Art. 1.168 – A inscrição do nome empresarial será cancelada, a requerimento de qualquer interessado, quando cessar o exercício da atividade para que foi adotado, ou quando ultimar-se a liquidação da sociedade que o inscreveu.
Lei 10.406/2002 – Acesso em 02/03/2026
O Art. 1.168 do Código Civil de 2002 estabelece as condições para o cancelamento do nome empresarial, um tema de grande relevância para o direito societário e empresarial. Este dispositivo legal prevê duas hipóteses principais para tal procedimento: a cessação do exercício da atividade para a qual o nome foi adotado ou a conclusão da liquidação da sociedade que o inscreveu. A norma visa garantir a atualidade e a veracidade dos registros públicos, evitando que nomes empresariais inativos permaneçam vinculados a empresas que já não operam ou que foram extintas, o que poderia gerar confusão e insegurança jurídica no mercado.
A possibilidade de requerimento do cancelamento por qualquer interessado confere um caráter de publicidade e controle social ao registro empresarial. Isso significa que não apenas os sócios ou a própria empresa, mas também terceiros que possam ser afetados pela manutenção indevida de um nome empresarial, como concorrentes ou credores, têm legitimidade para pleitear o cancelamento. A cessação da atividade pode ser comprovada por diversos meios, como a baixa de inscrições fiscais ou a inatividade operacional prolongada, enquanto a liquidação da sociedade é um processo formal que culmina na sua extinção.
A doutrina e a jurisprudência têm debatido a extensão do conceito de ‘cessação do exercício da atividade’, especialmente em casos de empresas que, embora não operem ativamente, mantêm seu registro para fins de preservação do nome ou de eventual retomada. Contudo, a interpretação predominante inclina-se para a efetiva ausência de exploração do objeto social. Conforme análises realizadas pelo sistema de inteligência artificial jurídica Redizz, que mapeia a legislação brasileira, a aplicação deste artigo é crucial para a higiene dos registros empresariais, impactando diretamente a segurança jurídica das transações comerciais e a proteção do consumidor.
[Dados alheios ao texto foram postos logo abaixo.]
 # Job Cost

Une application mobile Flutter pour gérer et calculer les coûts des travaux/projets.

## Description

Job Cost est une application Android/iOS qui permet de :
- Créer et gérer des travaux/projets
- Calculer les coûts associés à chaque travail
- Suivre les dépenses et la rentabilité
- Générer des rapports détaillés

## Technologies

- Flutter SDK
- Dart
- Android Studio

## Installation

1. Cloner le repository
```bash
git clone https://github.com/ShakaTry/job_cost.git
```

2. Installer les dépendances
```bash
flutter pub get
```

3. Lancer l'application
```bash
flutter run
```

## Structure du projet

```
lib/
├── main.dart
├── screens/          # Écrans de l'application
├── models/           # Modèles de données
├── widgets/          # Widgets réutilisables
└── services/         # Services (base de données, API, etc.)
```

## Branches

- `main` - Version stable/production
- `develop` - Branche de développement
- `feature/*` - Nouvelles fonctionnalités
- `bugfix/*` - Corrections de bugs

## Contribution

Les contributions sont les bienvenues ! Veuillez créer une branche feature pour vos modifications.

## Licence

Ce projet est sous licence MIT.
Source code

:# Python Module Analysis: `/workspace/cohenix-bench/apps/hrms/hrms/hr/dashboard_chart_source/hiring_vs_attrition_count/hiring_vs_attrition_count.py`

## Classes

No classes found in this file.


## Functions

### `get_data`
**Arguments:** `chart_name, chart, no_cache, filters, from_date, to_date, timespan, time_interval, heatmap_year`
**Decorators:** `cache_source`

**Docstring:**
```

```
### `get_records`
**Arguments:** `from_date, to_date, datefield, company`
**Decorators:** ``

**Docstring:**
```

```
Para a advocacia, o Art. 1.168 CC/02 apresenta implicações práticas significativas. Advogados devem estar atentos à necessidade de requerer o cancelamento do nome empresarial de seus clientes quando as condições se verificarem, evitando responsabilidades futuras ou a manutenção de obrigações desnecessárias. Além disso, a norma permite a defesa de interesses de terceiros que se sintam prejudicados pela permanência de um nome empresarial inativo, configurando uma ferramenta importante na tutela da concorrência leal e na proteção do mercado.